Promoted module classes#
The @promoted decorator applied to this class (see the first two highlighted lines in train2.solconf) is a syntactic convenience that ensures that, when loading train2.solconf using, e.g.,
load_solconf("./train2.solconf")
the returned value continues to be whatever object was described in the module – in this case the output of function train(...) – as opposed to the dictionary {'_':train(...)}.
Similarly, when loading a submodule within a solconf file,
train_class = load("./train2.solconf")
will return the promoted class “_” as opposed to the the solconf module of type SolConfModule.
In general, promotion will make the syntax for CLI overrides more natural and the output of sub-modules loaded within solconf files more intuitive.
Note
It is good practice to always wrap the members of a module in a promoted class. Doing so makes it possible to derive that module to create new root configurations and improves override syntax. Note that all module members outside the class are in effect hidden.

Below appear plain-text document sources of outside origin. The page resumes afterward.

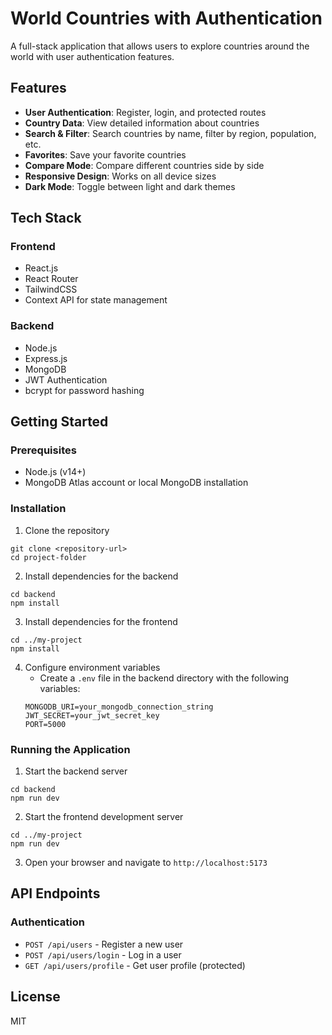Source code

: # World Countries with Authentication

A full-stack application that allows users to explore countries around the world with user authentication features.

## Features

- **User Authentication**: Register, login, and protected routes
- **Country Data**: View detailed information about countries
- **Search & Filter**: Search countries by name, filter by region, population, etc.
- **Favorites**: Save your favorite countries
- **Compare Mode**: Compare different countries side by side
- **Responsive Design**: Works on all device sizes
- **Dark Mode**: Toggle between light and dark themes

## Tech Stack

### Frontend
- React.js
- React Router
- TailwindCSS
- Context API for state management

### Backend
- Node.js
- Express.js
- MongoDB
- JWT Authentication
- bcrypt for password hashing

## Getting Started

### Prerequisites
- Node.js (v14+)
- MongoDB Atlas account or local MongoDB installation

### Installation

1. Clone the repository
```
git clone <repository-url>
cd project-folder
```

2. Install dependencies for the backend
```
cd backend
npm install
```

3. Install dependencies for the frontend
```
cd ../my-project
npm install
```

4. Configure environment variables
   - Create a `.env` file in the backend directory with the following variables:
   ```
   MONGODB_URI=your_mongodb_connection_string
   JWT_SECRET=your_jwt_secret_key
   PORT=5000
   ```

### Running the Application

1. Start the backend server
```
cd backend
npm run dev
```

2. Start the frontend development server
```
cd ../my-project
npm run dev
```

3. Open your browser and navigate to `http://localhost:5173`

## API Endpoints

### Authentication
- `POST /api/users` - Register a new user
- `POST /api/users/login` - Log in a user
- `GET /api/users/profile` - Get user profile (protected)

## License
MIT 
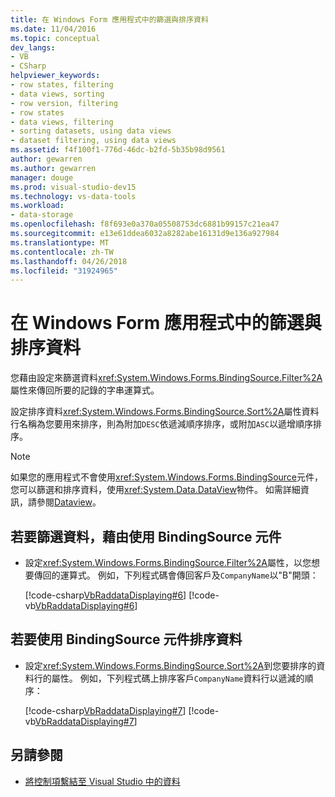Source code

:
 ```yaml
---
title: 在 Windows Form 應用程式中的篩選與排序資料
ms.date: 11/04/2016
ms.topic: conceptual
dev_langs:
- VB
- CSharp
helpviewer_keywords:
- row states, filtering
- data views, sorting
- row version, filtering
- row states
- data views, filtering
- sorting datasets, using data views
- dataset filtering, using data views
ms.assetid: f4f100f1-776d-46dc-b2fd-5b35b98d9561
author: gewarren
ms.author: gewarren
manager: douge
ms.prod: visual-studio-dev15
ms.technology: vs-data-tools
ms.workload:
- data-storage
ms.openlocfilehash: f8f693e0a370a05508753dc6881b99157c21ea47
ms.sourcegitcommit: e13e61ddea6032a8282abe16131d9e136a927984
ms.translationtype: MT
ms.contentlocale: zh-TW
ms.lasthandoff: 04/26/2018
ms.locfileid: "31924965"
---
```

# <a name="filter-and-sort-data-in-a-windows-forms-application"></a>在 Windows Form 應用程式中的篩選與排序資料
您藉由設定來篩選資料<xref:System.Windows.Forms.BindingSource.Filter%2A>屬性來傳回所要的記錄的字串運算式。

 設定排序資料<xref:System.Windows.Forms.BindingSource.Sort%2A>屬性資料行名稱為您要用來排序，則為附加`DESC`依遞減順序排序，或附加`ASC`以遞增順序排序。

> [!NOTE]
>  如果您的應用程式不會使用<xref:System.Windows.Forms.BindingSource>元件，您可以篩選和排序資料，使用<xref:System.Data.DataView>物件。 如需詳細資訊，請參閱[Dataview](/dotnet/framework/data/adonet/dataset-datatable-dataview/dataviews)。

## <a name="to-filter-data-by-using-a-bindingsource-component"></a>若要篩選資料，藉由使用 BindingSource 元件

-   設定<xref:System.Windows.Forms.BindingSource.Filter%2A>屬性，以您想要傳回的運算式。 例如，下列程式碼會傳回客戶及`CompanyName`以"B"開頭：

     [!code-csharp[VbRaddataDisplaying#6](../data-tools/codesnippet/CSharp/filter-and-sort-data-in-a-windows-forms-application_1.cs)]
     [!code-vb[VbRaddataDisplaying#6](../data-tools/codesnippet/VisualBasic/filter-and-sort-data-in-a-windows-forms-application_1.vb)]

## <a name="to-sort-data-by-using-a-bindingsource-component"></a>若要使用 BindingSource 元件排序資料

-   設定<xref:System.Windows.Forms.BindingSource.Sort%2A>到您要排序的資料行的屬性。 例如，下列程式碼上排序客戶`CompanyName`資料行以遞減的順序：

     [!code-csharp[VbRaddataDisplaying#7](../data-tools/codesnippet/CSharp/filter-and-sort-data-in-a-windows-forms-application_2.cs)]
     [!code-vb[VbRaddataDisplaying#7](../data-tools/codesnippet/VisualBasic/filter-and-sort-data-in-a-windows-forms-application_2.vb)]

## <a name="see-also"></a>另請參閱

- [將控制項繫結至 Visual Studio 中的資料](../data-tools/bind-controls-to-data-in-visual-studio.md)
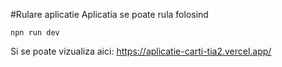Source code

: #Rulare aplicatie
Aplicatia se poate rula folosind
```text
npn run dev
```
Si se poate vizualiza aici:
https://aplicatie-carti-tia2.vercel.app/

Going back to our example in train2.solconf, wrapping the contents of the module in a class created the following problem: the local context of the nested optimizer class can no longer see the net variable defined in the local context of the containing class _. We address that problem by defining a global variable _params (implicitly hidden due to the underscore prefix – and because it is part of the globals and not the class’s locals) in the parent local context, where net is visible, and using that in the nested class (see the last three highlighted lines in train2.solconf).
eval.solconf#
We can now use train2.solconf as a base to build an eval configuration:
1from soleil.solconf import *
2
3
4@promoted
5class _(_train := spawn(".train2")):
6 type: as_type = "soleil_examples.cifar.eval:eval"
7
8 optimizer: hidden
9 criterion: hidden
10 trainloader: hidden
11
12 testloader = _train.data.testloader
Module inheritance with spawn#
The configuration in eval.solconf consists of a @promoted-decorated class that derives from a spawned module:
1@promoted
2class _(_train := spawn(".train2")):
Function spawn() assumes that it receives a path to a module that likewise contains a promoted class. It will then create a new package and load spawned module in that package, passing in the process any overrides that were specified within the source package. The returned class is hence part of a new package and will be a different class than if the spawned module were instead loaded (e.g., using load(".train2")). Using spawn as opposed to load allows overrides to be specified more naturally, while ensuring that overrides continue to be applied at variable definition time.
Todo
Add a += assignment operator that allows overrides to be applied after the target description (read class or module) is created. This will not support links to dependent variable.